Saved entries:
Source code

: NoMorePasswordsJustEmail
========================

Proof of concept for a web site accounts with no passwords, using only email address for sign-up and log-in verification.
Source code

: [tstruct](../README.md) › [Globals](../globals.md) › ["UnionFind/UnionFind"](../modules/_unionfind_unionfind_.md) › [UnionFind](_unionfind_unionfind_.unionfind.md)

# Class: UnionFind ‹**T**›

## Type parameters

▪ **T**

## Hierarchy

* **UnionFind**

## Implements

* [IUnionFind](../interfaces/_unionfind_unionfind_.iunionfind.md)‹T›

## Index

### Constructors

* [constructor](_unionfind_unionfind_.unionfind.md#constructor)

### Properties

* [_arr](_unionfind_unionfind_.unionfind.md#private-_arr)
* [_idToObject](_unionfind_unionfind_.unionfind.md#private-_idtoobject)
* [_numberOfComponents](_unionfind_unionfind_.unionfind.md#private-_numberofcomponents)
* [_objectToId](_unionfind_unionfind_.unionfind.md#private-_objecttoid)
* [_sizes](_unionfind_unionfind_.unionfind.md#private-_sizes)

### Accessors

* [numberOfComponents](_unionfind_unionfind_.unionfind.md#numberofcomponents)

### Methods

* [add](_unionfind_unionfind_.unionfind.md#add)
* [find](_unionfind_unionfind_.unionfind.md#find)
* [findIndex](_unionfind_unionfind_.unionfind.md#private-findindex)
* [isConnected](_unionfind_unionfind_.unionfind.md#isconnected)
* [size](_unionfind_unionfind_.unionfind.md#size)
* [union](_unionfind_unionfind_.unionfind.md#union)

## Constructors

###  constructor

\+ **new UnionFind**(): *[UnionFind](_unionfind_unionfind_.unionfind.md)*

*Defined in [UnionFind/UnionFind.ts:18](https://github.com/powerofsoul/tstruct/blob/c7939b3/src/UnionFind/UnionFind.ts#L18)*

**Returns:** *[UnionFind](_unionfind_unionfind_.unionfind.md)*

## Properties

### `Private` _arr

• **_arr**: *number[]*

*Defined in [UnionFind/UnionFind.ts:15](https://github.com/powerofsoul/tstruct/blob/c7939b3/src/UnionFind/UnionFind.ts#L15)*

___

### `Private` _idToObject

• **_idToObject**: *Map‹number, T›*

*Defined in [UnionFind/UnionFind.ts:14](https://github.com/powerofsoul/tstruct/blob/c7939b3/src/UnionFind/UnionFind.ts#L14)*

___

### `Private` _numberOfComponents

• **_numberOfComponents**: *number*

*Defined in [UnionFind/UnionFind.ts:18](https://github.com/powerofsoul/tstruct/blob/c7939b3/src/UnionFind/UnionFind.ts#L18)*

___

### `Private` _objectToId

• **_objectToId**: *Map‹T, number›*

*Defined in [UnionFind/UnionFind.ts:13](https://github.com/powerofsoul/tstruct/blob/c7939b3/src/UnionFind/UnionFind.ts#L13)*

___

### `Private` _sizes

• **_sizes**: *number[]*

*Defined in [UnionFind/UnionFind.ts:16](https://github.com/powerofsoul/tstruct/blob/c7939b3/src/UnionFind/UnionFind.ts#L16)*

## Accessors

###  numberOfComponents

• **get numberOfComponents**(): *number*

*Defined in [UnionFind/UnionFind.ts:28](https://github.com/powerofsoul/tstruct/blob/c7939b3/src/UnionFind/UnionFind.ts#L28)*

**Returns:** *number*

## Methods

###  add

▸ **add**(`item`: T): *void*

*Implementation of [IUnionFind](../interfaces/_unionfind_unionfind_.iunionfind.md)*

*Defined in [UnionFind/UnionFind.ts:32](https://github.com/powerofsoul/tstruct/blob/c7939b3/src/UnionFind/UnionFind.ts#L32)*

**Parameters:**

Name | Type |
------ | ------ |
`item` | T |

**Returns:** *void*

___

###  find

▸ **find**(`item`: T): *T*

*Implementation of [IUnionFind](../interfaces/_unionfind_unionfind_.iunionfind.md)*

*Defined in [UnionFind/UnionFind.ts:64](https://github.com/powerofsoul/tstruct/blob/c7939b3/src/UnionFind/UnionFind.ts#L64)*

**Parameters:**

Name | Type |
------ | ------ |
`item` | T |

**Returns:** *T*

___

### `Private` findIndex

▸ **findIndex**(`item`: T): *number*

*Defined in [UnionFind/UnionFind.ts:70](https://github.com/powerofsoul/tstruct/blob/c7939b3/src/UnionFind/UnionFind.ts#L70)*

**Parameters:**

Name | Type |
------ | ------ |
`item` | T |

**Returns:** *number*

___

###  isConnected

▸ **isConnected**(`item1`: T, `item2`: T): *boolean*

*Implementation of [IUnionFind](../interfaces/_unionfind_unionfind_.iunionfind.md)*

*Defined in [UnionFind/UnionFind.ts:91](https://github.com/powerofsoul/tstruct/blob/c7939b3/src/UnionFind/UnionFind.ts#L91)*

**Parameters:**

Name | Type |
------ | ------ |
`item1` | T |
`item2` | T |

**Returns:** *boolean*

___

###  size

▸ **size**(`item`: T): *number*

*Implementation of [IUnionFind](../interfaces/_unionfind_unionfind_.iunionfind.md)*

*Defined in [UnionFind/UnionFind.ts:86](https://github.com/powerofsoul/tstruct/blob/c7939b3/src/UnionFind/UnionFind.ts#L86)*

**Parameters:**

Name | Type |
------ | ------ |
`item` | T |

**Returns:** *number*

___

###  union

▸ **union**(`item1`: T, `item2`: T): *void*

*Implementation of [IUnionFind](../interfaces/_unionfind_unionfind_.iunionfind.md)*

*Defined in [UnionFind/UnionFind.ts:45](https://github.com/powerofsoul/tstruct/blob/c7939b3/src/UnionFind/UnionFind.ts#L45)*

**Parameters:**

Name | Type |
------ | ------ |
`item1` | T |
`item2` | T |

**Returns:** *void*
* * *
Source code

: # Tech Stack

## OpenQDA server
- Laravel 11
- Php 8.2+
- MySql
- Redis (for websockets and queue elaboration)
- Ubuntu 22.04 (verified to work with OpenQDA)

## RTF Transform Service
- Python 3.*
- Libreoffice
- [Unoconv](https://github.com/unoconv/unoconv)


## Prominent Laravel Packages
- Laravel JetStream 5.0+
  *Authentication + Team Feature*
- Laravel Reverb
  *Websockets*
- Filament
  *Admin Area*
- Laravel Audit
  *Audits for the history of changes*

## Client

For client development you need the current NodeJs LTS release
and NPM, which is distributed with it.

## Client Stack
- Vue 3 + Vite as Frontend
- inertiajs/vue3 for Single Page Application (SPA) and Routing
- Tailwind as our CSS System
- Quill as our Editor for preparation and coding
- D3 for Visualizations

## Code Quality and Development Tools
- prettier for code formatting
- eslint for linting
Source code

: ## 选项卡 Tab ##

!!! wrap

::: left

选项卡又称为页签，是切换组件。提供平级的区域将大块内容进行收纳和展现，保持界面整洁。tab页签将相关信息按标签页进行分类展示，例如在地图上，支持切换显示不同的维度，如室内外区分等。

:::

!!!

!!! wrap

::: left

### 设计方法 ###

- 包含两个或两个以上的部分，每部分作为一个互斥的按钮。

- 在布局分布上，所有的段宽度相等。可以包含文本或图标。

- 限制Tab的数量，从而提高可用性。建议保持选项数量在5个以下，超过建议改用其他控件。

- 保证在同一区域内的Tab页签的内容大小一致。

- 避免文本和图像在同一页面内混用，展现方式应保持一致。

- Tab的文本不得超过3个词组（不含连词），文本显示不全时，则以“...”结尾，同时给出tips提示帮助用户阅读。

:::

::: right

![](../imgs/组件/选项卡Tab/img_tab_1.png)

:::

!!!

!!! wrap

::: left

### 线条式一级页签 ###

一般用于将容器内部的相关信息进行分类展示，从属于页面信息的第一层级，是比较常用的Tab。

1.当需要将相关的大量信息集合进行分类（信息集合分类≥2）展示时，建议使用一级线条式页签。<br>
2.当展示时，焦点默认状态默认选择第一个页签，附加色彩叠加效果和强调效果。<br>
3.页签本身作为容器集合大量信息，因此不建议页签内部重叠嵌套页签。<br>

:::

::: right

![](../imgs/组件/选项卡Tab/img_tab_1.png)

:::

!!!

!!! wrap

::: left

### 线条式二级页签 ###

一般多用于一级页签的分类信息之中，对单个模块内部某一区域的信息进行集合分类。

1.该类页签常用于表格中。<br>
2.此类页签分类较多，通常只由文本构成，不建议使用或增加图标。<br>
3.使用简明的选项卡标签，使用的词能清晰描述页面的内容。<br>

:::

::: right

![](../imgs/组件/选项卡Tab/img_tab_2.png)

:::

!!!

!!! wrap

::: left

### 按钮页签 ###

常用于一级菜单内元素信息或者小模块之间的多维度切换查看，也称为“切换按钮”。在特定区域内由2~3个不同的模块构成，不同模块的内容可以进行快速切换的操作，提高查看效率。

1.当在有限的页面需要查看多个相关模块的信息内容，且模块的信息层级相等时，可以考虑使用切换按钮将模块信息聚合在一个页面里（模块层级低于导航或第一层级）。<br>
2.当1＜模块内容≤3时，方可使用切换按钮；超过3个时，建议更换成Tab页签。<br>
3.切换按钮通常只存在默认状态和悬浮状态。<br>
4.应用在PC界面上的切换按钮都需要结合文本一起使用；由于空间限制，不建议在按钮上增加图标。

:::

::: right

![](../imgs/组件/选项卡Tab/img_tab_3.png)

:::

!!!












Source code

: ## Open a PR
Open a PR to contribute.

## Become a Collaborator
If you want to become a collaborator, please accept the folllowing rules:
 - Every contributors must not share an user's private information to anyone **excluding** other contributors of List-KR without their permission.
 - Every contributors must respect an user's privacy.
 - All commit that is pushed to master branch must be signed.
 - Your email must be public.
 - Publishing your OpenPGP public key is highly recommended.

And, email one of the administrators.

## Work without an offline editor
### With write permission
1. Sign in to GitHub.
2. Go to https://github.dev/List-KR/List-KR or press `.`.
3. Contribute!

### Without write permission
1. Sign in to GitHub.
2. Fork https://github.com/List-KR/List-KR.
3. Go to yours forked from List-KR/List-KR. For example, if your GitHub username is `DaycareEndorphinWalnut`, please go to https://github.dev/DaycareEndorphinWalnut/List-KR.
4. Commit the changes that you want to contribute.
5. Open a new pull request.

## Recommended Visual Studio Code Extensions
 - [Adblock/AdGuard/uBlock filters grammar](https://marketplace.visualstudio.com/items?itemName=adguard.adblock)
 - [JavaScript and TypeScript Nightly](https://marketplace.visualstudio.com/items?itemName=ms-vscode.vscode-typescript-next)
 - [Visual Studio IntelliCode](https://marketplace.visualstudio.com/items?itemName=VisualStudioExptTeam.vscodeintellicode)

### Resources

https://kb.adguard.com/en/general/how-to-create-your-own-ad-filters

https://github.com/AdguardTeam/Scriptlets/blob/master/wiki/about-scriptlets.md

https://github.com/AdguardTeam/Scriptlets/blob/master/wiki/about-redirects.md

> What the task asks
In the records above, some lines hold the word "Every"; copy each such line.

> Reply to the task
 - Every contributors must not share an user's private information to anyone **excluding** other contributors of List-KR without their permission.
 - Every contributors must respect an user's privacy.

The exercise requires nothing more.